Task details: Please, could you print all the lines below exactly, leaving out the pictures?

Collected data:
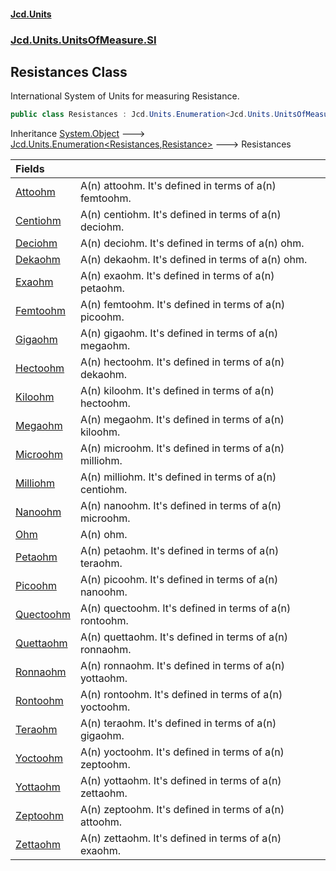 #### [Jcd.Units](index.md 'index')
### [Jcd.Units.UnitsOfMeasure.SI](Jcd.Units.UnitsOfMeasure.SI.md 'Jcd.Units.UnitsOfMeasure.SI')

## Resistances Class

International System of Units for measuring Resistance.

```csharp
public class Resistances : Jcd.Units.Enumeration<Jcd.Units.UnitsOfMeasure.SI.Resistances, Jcd.Units.UnitTypes.Resistance>
```

Inheritance [System.Object](https://docs.microsoft.com/en-us/dotnet/api/System.Object 'System.Object') &#129106; [Jcd.Units.Enumeration&lt;](Jcd.Units.Enumeration_TEnumeration,T_.md 'Jcd.Units.Enumeration<TEnumeration,T>')[Resistances](Jcd.Units.UnitsOfMeasure.SI.Resistances.md 'Jcd.Units.UnitsOfMeasure.SI.Resistances')[,](Jcd.Units.Enumeration_TEnumeration,T_.md 'Jcd.Units.Enumeration<TEnumeration,T>')[Resistance](Jcd.Units.UnitTypes.Resistance.md 'Jcd.Units.UnitTypes.Resistance')[&gt;](Jcd.Units.Enumeration_TEnumeration,T_.md 'Jcd.Units.Enumeration<TEnumeration,T>') &#129106; Resistances

| Fields | |
| :--- | :--- |
| [Attoohm](Jcd.Units.UnitsOfMeasure.SI.Resistances.Attoohm.md 'Jcd.Units.UnitsOfMeasure.SI.Resistances.Attoohm') | A(n) attoohm. It's defined in terms of a(n) femtoohm. |
| [Centiohm](Jcd.Units.UnitsOfMeasure.SI.Resistances.Centiohm.md 'Jcd.Units.UnitsOfMeasure.SI.Resistances.Centiohm') | A(n) centiohm. It's defined in terms of a(n) deciohm. |
| [Deciohm](Jcd.Units.UnitsOfMeasure.SI.Resistances.Deciohm.md 'Jcd.Units.UnitsOfMeasure.SI.Resistances.Deciohm') | A(n) deciohm. It's defined in terms of a(n) ohm. |
| [Dekaohm](Jcd.Units.UnitsOfMeasure.SI.Resistances.Dekaohm.md 'Jcd.Units.UnitsOfMeasure.SI.Resistances.Dekaohm') | A(n) dekaohm. It's defined in terms of a(n) ohm. |
| [Exaohm](Jcd.Units.UnitsOfMeasure.SI.Resistances.Exaohm.md 'Jcd.Units.UnitsOfMeasure.SI.Resistances.Exaohm') | A(n) exaohm. It's defined in terms of a(n) petaohm. |
| [Femtoohm](Jcd.Units.UnitsOfMeasure.SI.Resistances.Femtoohm.md 'Jcd.Units.UnitsOfMeasure.SI.Resistances.Femtoohm') | A(n) femtoohm. It's defined in terms of a(n) picoohm. |
| [Gigaohm](Jcd.Units.UnitsOfMeasure.SI.Resistances.Gigaohm.md 'Jcd.Units.UnitsOfMeasure.SI.Resistances.Gigaohm') | A(n) gigaohm. It's defined in terms of a(n) megaohm. |
| [Hectoohm](Jcd.Units.UnitsOfMeasure.SI.Resistances.Hectoohm.md 'Jcd.Units.UnitsOfMeasure.SI.Resistances.Hectoohm') | A(n) hectoohm. It's defined in terms of a(n) dekaohm. |
| [Kiloohm](Jcd.Units.UnitsOfMeasure.SI.Resistances.Kiloohm.md 'Jcd.Units.UnitsOfMeasure.SI.Resistances.Kiloohm') | A(n) kiloohm. It's defined in terms of a(n) hectoohm. |
| [Megaohm](Jcd.Units.UnitsOfMeasure.SI.Resistances.Megaohm.md 'Jcd.Units.UnitsOfMeasure.SI.Resistances.Megaohm') | A(n) megaohm. It's defined in terms of a(n) kiloohm. |
| [Microohm](Jcd.Units.UnitsOfMeasure.SI.Resistances.Microohm.md 'Jcd.Units.UnitsOfMeasure.SI.Resistances.Microohm') | A(n) microohm. It's defined in terms of a(n) milliohm. |
| [Milliohm](Jcd.Units.UnitsOfMeasure.SI.Resistances.Milliohm.md 'Jcd.Units.UnitsOfMeasure.SI.Resistances.Milliohm') | A(n) milliohm. It's defined in terms of a(n) centiohm. |
| [Nanoohm](Jcd.Units.UnitsOfMeasure.SI.Resistances.Nanoohm.md 'Jcd.Units.UnitsOfMeasure.SI.Resistances.Nanoohm') | A(n) nanoohm. It's defined in terms of a(n) microohm. |
| [Ohm](Jcd.Units.UnitsOfMeasure.SI.Resistances.Ohm.md 'Jcd.Units.UnitsOfMeasure.SI.Resistances.Ohm') | A(n) ohm. |
| [Petaohm](Jcd.Units.UnitsOfMeasure.SI.Resistances.Petaohm.md 'Jcd.Units.UnitsOfMeasure.SI.Resistances.Petaohm') | A(n) petaohm. It's defined in terms of a(n) teraohm. |
| [Picoohm](Jcd.Units.UnitsOfMeasure.SI.Resistances.Picoohm.md 'Jcd.Units.UnitsOfMeasure.SI.Resistances.Picoohm') | A(n) picoohm. It's defined in terms of a(n) nanoohm. |
| [Quectoohm](Jcd.Units.UnitsOfMeasure.SI.Resistances.Quectoohm.md 'Jcd.Units.UnitsOfMeasure.SI.Resistances.Quectoohm') | A(n) quectoohm. It's defined in terms of a(n) rontoohm. |
| [Quettaohm](Jcd.Units.UnitsOfMeasure.SI.Resistances.Quettaohm.md 'Jcd.Units.UnitsOfMeasure.SI.Resistances.Quettaohm') | A(n) quettaohm. It's defined in terms of a(n) ronnaohm. |
| [Ronnaohm](Jcd.Units.UnitsOfMeasure.SI.Resistances.Ronnaohm.md 'Jcd.Units.UnitsOfMeasure.SI.Resistances.Ronnaohm') | A(n) ronnaohm. It's defined in terms of a(n) yottaohm. |
| [Rontoohm](Jcd.Units.UnitsOfMeasure.SI.Resistances.Rontoohm.md 'Jcd.Units.UnitsOfMeasure.SI.Resistances.Rontoohm') | A(n) rontoohm. It's defined in terms of a(n) yoctoohm. |
| [Teraohm](Jcd.Units.UnitsOfMeasure.SI.Resistances.Teraohm.md 'Jcd.Units.UnitsOfMeasure.SI.Resistances.Teraohm') | A(n) teraohm. It's defined in terms of a(n) gigaohm. |
| [Yoctoohm](Jcd.Units.UnitsOfMeasure.SI.Resistances.Yoctoohm.md 'Jcd.Units.UnitsOfMeasure.SI.Resistances.Yoctoohm') | A(n) yoctoohm. It's defined in terms of a(n) zeptoohm. |
| [Yottaohm](Jcd.Units.UnitsOfMeasure.SI.Resistances.Yottaohm.md 'Jcd.Units.UnitsOfMeasure.SI.Resistances.Yottaohm') | A(n) yottaohm. It's defined in terms of a(n) zettaohm. |
| [Zeptoohm](Jcd.Units.UnitsOfMeasure.SI.Resistances.Zeptoohm.md 'Jcd.Units.UnitsOfMeasure.SI.Resistances.Zeptoohm') | A(n) zeptoohm. It's defined in terms of a(n) attoohm. |
| [Zettaohm](Jcd.Units.UnitsOfMeasure.SI.Resistances.Zettaohm.md 'Jcd.Units.UnitsOfMeasure.SI.Resistances.Zettaohm') | A(n) zettaohm. It's defined in terms of a(n) exaohm. |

Solution for this problem:
 #### [Jcd.Units](index.md 'index')
### [Jcd.Units.UnitsOfMeasure.SI](Jcd.Units.UnitsOfMeasure.SI.md 'Jcd.Units.UnitsOfMeasure.SI')

## Resistances Class

International System of Units for measuring Resistance.

```csharp
public class Resistances : Jcd.Units.Enumeration<Jcd.Units.UnitsOfMeasure.SI.Resistances, Jcd.Units.UnitTypes.Resistance>
```

Inheritance [System.Object](https://docs.microsoft.com/en-us/dotnet/api/System.Object 'System.Object') &#129106; [Jcd.Units.Enumeration&lt;](Jcd.Units.Enumeration_TEnumeration,T_.md 'Jcd.Units.Enumeration<TEnumeration,T>')[Resistances](Jcd.Units.UnitsOfMeasure.SI.Resistances.md 'Jcd.Units.UnitsOfMeasure.SI.Resistances')[,](Jcd.Units.Enumeration_TEnumeration,T_.md 'Jcd.Units.Enumeration<TEnumeration,T>')[Resistance](Jcd.Units.UnitTypes.Resistance.md 'Jcd.Units.UnitTypes.Resistance')[&gt;](Jcd.Units.Enumeration_TEnumeration,T_.md 'Jcd.Units.Enumeration<TEnumeration,T>') &#129106; Resistances

| Fields | |
| :--- | :--- |
| [Attoohm](Jcd.Units.UnitsOfMeasure.SI.Resistances.Attoohm.md 'Jcd.Units.UnitsOfMeasure.SI.Resistances.Attoohm') | A(n) attoohm. It's defined in terms of a(n) femtoohm. |
| [Centiohm](Jcd.Units.UnitsOfMeasure.SI.Resistances.Centiohm.md 'Jcd.Units.UnitsOfMeasure.SI.Resistances.Centiohm') | A(n) centiohm. It's defined in terms of a(n) deciohm. |
| [Deciohm](Jcd.Units.UnitsOfMeasure.SI.Resistances.Deciohm.md 'Jcd.Units.UnitsOfMeasure.SI.Resistances.Deciohm') | A(n) deciohm. It's defined in terms of a(n) ohm. |
| [Dekaohm](Jcd.Units.UnitsOfMeasure.SI.Resistances.Dekaohm.md 'Jcd.Units.UnitsOfMeasure.SI.Resistances.Dekaohm') | A(n) dekaohm. It's defined in terms of a(n) ohm. |
| [Exaohm](Jcd.Units.UnitsOfMeasure.SI.Resistances.Exaohm.md 'Jcd.Units.UnitsOfMeasure.SI.Resistances.Exaohm') | A(n) exaohm. It's defined in terms of a(n) petaohm. |
| [Femtoohm](Jcd.Units.UnitsOfMeasure.SI.Resistances.Femtoohm.md 'Jcd.Units.UnitsOfMeasure.SI.Resistances.Femtoohm') | A(n) femtoohm. It's defined in terms of a(n) picoohm. |
| [Gigaohm](Jcd.Units.UnitsOfMeasure.SI.Resistances.Gigaohm.md 'Jcd.Units.UnitsOfMeasure.SI.Resistances.Gigaohm') | A(n) gigaohm. It's defined in terms of a(n) megaohm. |
| [Hectoohm](Jcd.Units.UnitsOfMeasure.SI.Resistances.Hectoohm.md 'Jcd.Units.UnitsOfMeasure.SI.Resistances.Hectoohm') | A(n) hectoohm. It's defined in terms of a(n) dekaohm. |
| [Kiloohm](Jcd.Units.UnitsOfMeasure.SI.Resistances.Kiloohm.md 'Jcd.Units.UnitsOfMeasure.SI.Resistances.Kiloohm') | A(n) kiloohm. It's defined in terms of a(n) hectoohm. |
| [Megaohm](Jcd.Units.UnitsOfMeasure.SI.Resistances.Megaohm.md 'Jcd.Units.UnitsOfMeasure.SI.Resistances.Megaohm') | A(n) megaohm. It's defined in terms of a(n) kiloohm. |
| [Microohm](Jcd.Units.UnitsOfMeasure.SI.Resistances.Microohm.md 'Jcd.Units.UnitsOfMeasure.SI.Resistances.Microohm') | A(n) microohm. It's defined in terms of a(n) milliohm. |
| [Milliohm](Jcd.Units.UnitsOfMeasure.SI.Resistances.Milliohm.md 'Jcd.Units.UnitsOfMeasure.SI.Resistances.Milliohm') | A(n) milliohm. It's defined in terms of a(n) centiohm. |
| [Nanoohm](Jcd.Units.UnitsOfMeasure.SI.Resistances.Nanoohm.md 'Jcd.Units.UnitsOfMeasure.SI.Resistances.Nanoohm') | A(n) nanoohm. It's defined in terms of a(n) microohm. |
| [Ohm](Jcd.Units.UnitsOfMeasure.SI.Resistances.Ohm.md 'Jcd.Units.UnitsOfMeasure.SI.Resistances.Ohm') | A(n) ohm. |
| [Petaohm](Jcd.Units.UnitsOfMeasure.SI.Resistances.Petaohm.md 'Jcd.Units.UnitsOfMeasure.SI.Resistances.Petaohm') | A(n) petaohm. It's defined in terms of a(n) teraohm. |
| [Picoohm](Jcd.Units.UnitsOfMeasure.SI.Resistances.Picoohm.md 'Jcd.Units.UnitsOfMeasure.SI.Resistances.Picoohm') | A(n) picoohm. It's defined in terms of a(n) nanoohm. |
| [Quectoohm](Jcd.Units.UnitsOfMeasure.SI.Resistances.Quectoohm.md 'Jcd.Units.UnitsOfMeasure.SI.Resistances.Quectoohm') | A(n) quectoohm. It's defined in terms of a(n) rontoohm. |
| [Quettaohm](Jcd.Units.UnitsOfMeasure.SI.Resistances.Quettaohm.md 'Jcd.Units.UnitsOfMeasure.SI.Resistances.Quettaohm') | A(n) quettaohm. It's defined in terms of a(n) ronnaohm. |
| [Ronnaohm](Jcd.Units.UnitsOfMeasure.SI.Resistances.Ronnaohm.md 'Jcd.Units.UnitsOfMeasure.SI.Resistances.Ronnaohm') | A(n) ronnaohm. It's defined in terms of a(n) yottaohm. |
| [Rontoohm](Jcd.Units.UnitsOfMeasure.SI.Resistances.Rontoohm.md 'Jcd.Units.UnitsOfMeasure.SI.Resistances.Rontoohm') | A(n) rontoohm. It's defined in terms of a(n) yoctoohm. |
| [Teraohm](Jcd.Units.UnitsOfMeasure.SI.Resistances.Teraohm.md 'Jcd.Units.UnitsOfMeasure.SI.Resistances.Teraohm') | A(n) teraohm. It's defined in terms of a(n) gigaohm. |
| [Yoctoohm](Jcd.Units.UnitsOfMeasure.SI.Resistances.Yoctoohm.md 'Jcd.Units.UnitsOfMeasure.SI.Resistances.Yoctoohm') | A(n) yoctoohm. It's defined in terms of a(n) zeptoohm. |
| [Yottaohm](Jcd.Units.UnitsOfMeasure.SI.Resistances.Yottaohm.md 'Jcd.Units.UnitsOfMeasure.SI.Resistances.Yottaohm') | A(n) yottaohm. It's defined in terms of a(n) zettaohm. |
| [Zeptoohm](Jcd.Units.UnitsOfMeasure.SI.Resistances.Zeptoohm.md 'Jcd.Units.UnitsOfMeasure.SI.Resistances.Zeptoohm') | A(n) zeptoohm. It's defined in terms of a(n) attoohm. |
| [Zettaohm](Jcd.Units.UnitsOfMeasure.SI.Resistances.Zettaohm.md 'Jcd.Units.UnitsOfMeasure.SI.Resistances.Zettaohm') | A(n) zettaohm. It's defined in terms of a(n) exaohm. |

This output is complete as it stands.